Dresden. Dresden ist eine Bücherstadt. Auch wenn die Stadt in Sachen Literatur und Buchverlage immer etwas hinter Leipzig zurückstand – lesefreudig waren und sind die Dresdner allemal. Vor 55 Jahren öffnete am 1. Juli 1968 an der damaligen Ernst-Thälmann-Straße, der heutigen Wilsdruffer Straße, das Haus des Buches.„Das neue Objekt wird mit einer Ladenfläche von 1.800 Quadratmetern das derzeitig größte und modernste seiner Art in der Republik sein“ schrieb die Sächsische Zeitung kurz vor der Eröffnung des Hauses.
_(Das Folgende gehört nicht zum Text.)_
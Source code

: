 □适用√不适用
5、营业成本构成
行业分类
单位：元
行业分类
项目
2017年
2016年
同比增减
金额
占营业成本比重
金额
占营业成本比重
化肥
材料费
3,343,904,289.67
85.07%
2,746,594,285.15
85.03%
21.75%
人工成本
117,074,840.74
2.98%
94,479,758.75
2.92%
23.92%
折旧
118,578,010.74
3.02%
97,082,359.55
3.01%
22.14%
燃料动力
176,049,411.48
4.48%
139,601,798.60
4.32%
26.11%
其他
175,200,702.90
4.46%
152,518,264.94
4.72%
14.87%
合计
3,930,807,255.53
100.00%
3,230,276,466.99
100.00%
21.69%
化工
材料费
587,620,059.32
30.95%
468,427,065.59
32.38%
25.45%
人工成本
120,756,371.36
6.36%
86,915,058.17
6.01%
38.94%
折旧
Besonders hervorzuheben sei neben der komfortablen Inneneinrichtung, die die Deutschen Werkstätten in Hellerau besorgt hatten, das Bemühen der Projektanten und Architekten um „zweckentsprechende Lösungen“.

Buchhandlungen in der DDR-Zeit

Autogrammstunde mit Schriftstellern: von links Herbert Friedrich, Kurz David und Jurij Brezan.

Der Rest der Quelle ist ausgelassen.